For the data below, say how many lines contain "sich". Only the number should be given.

#### RECORDED INFORMATION
* * *

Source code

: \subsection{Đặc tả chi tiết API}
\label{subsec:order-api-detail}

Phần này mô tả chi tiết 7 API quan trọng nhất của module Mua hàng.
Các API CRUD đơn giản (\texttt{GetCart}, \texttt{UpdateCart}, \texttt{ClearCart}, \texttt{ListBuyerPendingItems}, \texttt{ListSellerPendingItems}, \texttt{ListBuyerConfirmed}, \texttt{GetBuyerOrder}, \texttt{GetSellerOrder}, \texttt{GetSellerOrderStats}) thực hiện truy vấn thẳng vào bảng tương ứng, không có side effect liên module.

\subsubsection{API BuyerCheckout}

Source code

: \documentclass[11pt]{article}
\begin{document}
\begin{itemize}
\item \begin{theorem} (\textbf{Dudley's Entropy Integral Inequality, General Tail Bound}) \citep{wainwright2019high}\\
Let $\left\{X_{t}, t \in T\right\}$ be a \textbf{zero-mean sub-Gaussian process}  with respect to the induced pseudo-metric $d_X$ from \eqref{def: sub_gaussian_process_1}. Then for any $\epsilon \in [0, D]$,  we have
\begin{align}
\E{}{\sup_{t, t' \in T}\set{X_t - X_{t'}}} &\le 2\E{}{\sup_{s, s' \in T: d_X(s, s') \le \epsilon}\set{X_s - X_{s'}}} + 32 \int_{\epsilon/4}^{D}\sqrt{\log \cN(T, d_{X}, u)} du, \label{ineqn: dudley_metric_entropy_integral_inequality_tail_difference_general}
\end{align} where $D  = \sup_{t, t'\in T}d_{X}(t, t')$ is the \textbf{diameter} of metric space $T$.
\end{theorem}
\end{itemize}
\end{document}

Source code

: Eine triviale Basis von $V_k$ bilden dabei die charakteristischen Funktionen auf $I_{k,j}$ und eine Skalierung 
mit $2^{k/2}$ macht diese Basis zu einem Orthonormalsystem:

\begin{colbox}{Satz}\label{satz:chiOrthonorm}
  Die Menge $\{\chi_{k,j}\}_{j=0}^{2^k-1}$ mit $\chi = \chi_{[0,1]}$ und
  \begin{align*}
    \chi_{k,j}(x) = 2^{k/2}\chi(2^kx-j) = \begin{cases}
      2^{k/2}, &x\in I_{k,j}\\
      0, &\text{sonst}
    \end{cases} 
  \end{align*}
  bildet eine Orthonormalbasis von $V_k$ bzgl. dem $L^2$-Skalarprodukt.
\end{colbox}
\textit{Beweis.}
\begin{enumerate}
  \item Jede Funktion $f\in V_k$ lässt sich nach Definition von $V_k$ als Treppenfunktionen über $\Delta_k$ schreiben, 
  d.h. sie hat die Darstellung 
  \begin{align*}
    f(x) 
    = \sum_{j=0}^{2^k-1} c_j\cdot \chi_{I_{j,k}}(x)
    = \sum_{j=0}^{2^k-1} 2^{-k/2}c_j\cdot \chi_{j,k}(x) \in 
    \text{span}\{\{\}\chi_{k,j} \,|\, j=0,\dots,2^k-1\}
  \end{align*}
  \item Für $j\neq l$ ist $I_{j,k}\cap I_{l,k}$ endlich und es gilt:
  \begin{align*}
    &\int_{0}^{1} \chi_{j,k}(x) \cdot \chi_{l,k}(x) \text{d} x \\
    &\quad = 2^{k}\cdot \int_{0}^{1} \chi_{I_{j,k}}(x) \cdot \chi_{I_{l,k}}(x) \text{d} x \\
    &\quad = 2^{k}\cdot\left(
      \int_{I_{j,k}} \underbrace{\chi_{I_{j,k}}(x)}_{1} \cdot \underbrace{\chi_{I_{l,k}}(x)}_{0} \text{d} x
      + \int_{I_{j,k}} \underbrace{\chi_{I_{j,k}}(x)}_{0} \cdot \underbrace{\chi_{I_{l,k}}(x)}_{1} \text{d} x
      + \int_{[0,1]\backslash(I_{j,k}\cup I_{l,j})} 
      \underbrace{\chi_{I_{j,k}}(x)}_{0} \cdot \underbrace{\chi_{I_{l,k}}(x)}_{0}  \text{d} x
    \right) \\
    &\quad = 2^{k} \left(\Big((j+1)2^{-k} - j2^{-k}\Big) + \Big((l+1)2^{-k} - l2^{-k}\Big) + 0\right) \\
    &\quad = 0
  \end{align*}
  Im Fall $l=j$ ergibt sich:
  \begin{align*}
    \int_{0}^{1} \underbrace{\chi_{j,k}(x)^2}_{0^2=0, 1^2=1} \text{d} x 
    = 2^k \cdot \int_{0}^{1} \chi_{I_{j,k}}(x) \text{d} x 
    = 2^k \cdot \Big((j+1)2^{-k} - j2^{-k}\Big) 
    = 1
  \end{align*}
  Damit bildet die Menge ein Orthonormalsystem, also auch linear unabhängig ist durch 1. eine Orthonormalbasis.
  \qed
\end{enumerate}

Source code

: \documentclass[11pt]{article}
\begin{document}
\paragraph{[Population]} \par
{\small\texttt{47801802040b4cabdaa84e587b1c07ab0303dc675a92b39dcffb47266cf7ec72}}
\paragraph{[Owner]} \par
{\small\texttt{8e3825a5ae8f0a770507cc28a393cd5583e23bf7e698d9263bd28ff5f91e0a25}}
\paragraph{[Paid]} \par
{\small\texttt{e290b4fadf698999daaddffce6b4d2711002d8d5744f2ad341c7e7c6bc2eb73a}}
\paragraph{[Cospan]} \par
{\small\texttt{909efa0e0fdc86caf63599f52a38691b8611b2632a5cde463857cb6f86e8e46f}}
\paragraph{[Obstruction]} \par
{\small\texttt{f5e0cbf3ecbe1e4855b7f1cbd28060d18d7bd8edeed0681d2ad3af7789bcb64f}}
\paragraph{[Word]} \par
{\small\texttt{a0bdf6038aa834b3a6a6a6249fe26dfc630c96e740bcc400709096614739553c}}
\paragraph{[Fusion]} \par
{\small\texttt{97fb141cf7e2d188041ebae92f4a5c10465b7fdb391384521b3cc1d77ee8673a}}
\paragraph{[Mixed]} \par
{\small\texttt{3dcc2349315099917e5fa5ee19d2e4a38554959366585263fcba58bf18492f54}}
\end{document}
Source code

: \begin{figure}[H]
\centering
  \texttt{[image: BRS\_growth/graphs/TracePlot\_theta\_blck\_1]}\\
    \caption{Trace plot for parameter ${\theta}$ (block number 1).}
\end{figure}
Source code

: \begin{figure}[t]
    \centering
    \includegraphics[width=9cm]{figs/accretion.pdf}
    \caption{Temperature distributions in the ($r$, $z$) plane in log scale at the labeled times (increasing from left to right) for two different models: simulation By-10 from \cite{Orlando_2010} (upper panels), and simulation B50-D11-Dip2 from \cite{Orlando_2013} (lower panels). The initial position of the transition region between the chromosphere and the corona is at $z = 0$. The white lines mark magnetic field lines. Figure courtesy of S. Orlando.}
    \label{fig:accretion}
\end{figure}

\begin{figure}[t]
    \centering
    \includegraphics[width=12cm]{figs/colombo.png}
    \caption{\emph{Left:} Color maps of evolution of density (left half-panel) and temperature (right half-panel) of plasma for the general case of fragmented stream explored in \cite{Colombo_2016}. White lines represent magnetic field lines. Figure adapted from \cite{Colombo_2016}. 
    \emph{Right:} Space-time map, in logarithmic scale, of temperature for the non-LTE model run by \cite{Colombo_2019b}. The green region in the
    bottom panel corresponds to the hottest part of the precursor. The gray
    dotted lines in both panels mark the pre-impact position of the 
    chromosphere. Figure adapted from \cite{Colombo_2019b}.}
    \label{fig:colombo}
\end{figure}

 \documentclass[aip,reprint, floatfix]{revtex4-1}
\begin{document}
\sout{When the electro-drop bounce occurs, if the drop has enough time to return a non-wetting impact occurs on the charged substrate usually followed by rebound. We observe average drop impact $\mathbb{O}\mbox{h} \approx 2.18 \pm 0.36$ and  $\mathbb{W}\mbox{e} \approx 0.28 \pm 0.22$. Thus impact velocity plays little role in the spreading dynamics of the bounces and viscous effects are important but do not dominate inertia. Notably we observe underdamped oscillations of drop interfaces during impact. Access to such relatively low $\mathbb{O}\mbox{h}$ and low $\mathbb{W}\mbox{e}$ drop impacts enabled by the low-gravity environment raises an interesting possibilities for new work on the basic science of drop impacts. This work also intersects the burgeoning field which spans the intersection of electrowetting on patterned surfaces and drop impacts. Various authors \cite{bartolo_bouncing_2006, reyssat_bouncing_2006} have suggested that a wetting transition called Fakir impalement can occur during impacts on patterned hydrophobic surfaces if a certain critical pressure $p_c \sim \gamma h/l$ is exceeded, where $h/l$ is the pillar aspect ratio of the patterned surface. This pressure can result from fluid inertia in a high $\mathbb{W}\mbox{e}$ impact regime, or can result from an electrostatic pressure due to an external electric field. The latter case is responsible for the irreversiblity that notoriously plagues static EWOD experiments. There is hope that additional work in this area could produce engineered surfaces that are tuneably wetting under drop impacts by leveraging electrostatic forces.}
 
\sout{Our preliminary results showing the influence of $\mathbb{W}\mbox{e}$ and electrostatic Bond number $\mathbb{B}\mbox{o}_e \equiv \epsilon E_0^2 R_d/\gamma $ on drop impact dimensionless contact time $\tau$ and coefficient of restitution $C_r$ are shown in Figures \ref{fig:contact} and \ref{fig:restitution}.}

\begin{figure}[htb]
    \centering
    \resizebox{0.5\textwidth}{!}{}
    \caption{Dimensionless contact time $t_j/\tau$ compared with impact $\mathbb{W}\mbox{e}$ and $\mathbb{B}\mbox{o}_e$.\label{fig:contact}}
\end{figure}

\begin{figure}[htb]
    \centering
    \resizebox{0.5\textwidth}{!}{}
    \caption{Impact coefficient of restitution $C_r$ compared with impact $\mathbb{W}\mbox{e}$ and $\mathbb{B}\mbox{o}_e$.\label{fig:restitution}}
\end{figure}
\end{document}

* * *

#### WRITTEN RESPONSE
2